§ ASSIGNMENT
Check every line below for the word "объектов" and copy the ones that have it.

(MATERIAL PROVIDED)

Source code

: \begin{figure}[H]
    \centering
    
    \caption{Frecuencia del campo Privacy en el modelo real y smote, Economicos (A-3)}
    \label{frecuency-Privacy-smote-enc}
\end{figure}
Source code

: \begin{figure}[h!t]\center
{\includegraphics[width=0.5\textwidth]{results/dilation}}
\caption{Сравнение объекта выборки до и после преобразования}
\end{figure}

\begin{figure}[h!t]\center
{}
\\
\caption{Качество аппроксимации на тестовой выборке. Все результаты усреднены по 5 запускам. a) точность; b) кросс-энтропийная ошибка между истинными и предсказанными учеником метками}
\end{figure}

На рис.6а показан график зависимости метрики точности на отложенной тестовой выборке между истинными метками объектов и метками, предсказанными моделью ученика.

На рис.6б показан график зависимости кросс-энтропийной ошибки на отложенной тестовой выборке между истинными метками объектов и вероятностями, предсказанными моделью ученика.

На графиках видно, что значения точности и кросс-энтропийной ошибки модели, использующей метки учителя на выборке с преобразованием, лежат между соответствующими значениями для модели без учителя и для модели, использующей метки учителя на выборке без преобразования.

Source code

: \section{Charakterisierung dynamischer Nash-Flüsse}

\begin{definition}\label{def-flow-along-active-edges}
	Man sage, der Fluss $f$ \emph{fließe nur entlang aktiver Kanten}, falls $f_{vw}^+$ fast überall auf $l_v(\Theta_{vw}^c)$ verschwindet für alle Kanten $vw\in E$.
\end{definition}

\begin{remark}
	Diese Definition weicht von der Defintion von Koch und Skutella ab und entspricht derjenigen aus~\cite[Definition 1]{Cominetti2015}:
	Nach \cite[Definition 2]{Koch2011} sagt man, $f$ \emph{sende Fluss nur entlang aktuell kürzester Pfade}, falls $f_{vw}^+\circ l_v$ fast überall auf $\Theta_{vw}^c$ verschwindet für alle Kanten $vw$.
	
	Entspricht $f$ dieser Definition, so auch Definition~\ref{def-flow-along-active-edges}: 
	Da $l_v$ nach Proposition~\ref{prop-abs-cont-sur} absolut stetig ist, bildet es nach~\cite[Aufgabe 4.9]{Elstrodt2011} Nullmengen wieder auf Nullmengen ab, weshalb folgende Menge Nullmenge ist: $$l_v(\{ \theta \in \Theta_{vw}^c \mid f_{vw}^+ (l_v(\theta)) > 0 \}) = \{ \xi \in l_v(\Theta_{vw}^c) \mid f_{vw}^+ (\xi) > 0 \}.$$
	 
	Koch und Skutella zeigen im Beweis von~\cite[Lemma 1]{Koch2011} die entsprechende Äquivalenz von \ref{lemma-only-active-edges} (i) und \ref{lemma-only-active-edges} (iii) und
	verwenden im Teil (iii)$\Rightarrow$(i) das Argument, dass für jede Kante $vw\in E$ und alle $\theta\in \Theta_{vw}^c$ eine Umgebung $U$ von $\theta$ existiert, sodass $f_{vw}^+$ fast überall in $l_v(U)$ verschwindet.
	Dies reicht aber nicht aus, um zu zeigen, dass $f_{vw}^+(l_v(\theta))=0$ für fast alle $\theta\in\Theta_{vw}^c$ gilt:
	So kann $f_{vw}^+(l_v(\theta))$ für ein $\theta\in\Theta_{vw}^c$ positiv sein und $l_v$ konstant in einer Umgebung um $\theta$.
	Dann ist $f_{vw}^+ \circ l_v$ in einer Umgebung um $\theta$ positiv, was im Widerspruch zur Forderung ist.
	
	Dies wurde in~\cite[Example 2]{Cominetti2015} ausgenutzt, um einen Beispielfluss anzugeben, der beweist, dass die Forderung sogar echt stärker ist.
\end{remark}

(End MATERIAL PROVIDED)

§ YOUR RESPONSE
На рис.6а показан график зависимости метрики точности на отложенной тестовой выборке между истинными метками объектов и метками, предсказанными моделью ученика.
На рис.6б показан график зависимости кросс-энтропийной ошибки на отложенной тестовой выборке между истинными метками объектов и вероятностями, предсказанными моделью ученика.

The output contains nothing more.